# [Instructions to follow]
Each line below should be written out again without any change.

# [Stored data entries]
- - -

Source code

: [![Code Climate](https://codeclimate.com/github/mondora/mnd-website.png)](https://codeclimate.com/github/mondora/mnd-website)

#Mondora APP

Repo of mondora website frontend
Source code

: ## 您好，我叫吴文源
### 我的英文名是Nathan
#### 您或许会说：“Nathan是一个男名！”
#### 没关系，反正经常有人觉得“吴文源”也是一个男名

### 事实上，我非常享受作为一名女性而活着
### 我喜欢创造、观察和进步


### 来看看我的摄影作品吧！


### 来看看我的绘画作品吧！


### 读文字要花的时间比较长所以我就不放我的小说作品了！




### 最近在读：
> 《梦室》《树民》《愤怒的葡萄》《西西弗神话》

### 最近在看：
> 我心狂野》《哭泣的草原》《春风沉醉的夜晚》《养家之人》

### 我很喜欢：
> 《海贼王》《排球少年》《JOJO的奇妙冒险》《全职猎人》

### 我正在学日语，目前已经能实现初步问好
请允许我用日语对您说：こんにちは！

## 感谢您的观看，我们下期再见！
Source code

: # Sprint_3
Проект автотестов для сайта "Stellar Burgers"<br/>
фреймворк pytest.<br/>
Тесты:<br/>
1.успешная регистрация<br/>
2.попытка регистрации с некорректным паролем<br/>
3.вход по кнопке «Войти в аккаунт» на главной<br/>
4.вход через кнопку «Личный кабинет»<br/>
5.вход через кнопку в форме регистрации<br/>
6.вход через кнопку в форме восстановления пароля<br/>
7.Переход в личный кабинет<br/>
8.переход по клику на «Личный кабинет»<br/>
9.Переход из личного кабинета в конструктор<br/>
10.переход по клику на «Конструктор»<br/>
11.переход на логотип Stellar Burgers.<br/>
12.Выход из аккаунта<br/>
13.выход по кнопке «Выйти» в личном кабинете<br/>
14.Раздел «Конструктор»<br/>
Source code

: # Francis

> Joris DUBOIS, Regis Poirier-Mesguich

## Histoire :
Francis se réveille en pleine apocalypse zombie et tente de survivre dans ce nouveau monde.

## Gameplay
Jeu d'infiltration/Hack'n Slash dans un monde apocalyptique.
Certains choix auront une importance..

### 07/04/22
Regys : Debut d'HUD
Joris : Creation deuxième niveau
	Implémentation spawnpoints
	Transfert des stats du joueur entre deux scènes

- - -

# [Response to this task]
Source code

: [![Code Climate](https://codeclimate.com/github/mondora/mnd-website.png)](https://codeclimate.com/github/mondora/mnd-website)

#Mondora APP

Repo of mondora website frontend
Source code

: ## 您好，我叫吴文源
### 我的英文名是Nathan
#### 您或许会说：“Nathan是一个男名！”
#### 没关系，反正经常有人觉得“吴文源”也是一个男名

### 事实上，我非常享受作为一名女性而活着
### 我喜欢创造、观察和进步


### 来看看我的摄影作品吧！


### 来看看我的绘画作品吧！


### 读文字要花的时间比较长所以我就不放我的小说作品了！




### 最近在读：
> 《梦室》《树民》《愤怒的葡萄》《西西弗神话》

### 最近在看：
> 我心狂野》《哭泣的草原》《春风沉醉的夜晚》《养家之人》

### 我很喜欢：
> 《海贼王》《排球少年》《JOJO的奇妙冒险》《全职猎人》

### 我正在学日语，目前已经能实现初步问好
请允许我用日语对您说：こんにちは！

## 感谢您的观看，我们下期再见！
Source code

: # Sprint_3
Проект автотестов для сайта "Stellar Burgers"<br/>
фреймворк pytest.<br/>
Тесты:<br/>
1.успешная регистрация<br/>
2.попытка регистрации с некорректным паролем<br/>
3.вход по кнопке «Войти в аккаунт» на главной<br/>
4.вход через кнопку «Личный кабинет»<br/>
5.вход через кнопку в форме регистрации<br/>
6.вход через кнопку в форме восстановления пароля<br/>
7.Переход в личный кабинет<br/>
8.переход по клику на «Личный кабинет»<br/>
9.Переход из личного кабинета в конструктор<br/>
10.переход по клику на «Конструктор»<br/>
11.переход на логотип Stellar Burgers.<br/>
12.Выход из аккаунта<br/>
13.выход по кнопке «Выйти» в личном кабинете<br/>
14.Раздел «Конструктор»<br/>
Source code

: # Francis

> Joris DUBOIS, Regis Poirier-Mesguich

## Histoire :
Francis se réveille en pleine apocalypse zombie et tente de survivre dans ce nouveau monde.

## Gameplay
Jeu d'infiltration/Hack'n Slash dans un monde apocalyptique.
Certains choix auront une importance..

### 07/04/22
Regys : Debut d'HUD
Joris : Creation deuxième niveau
	Implémentation spawnpoints
	Transfert des stats du joueur entre deux scènes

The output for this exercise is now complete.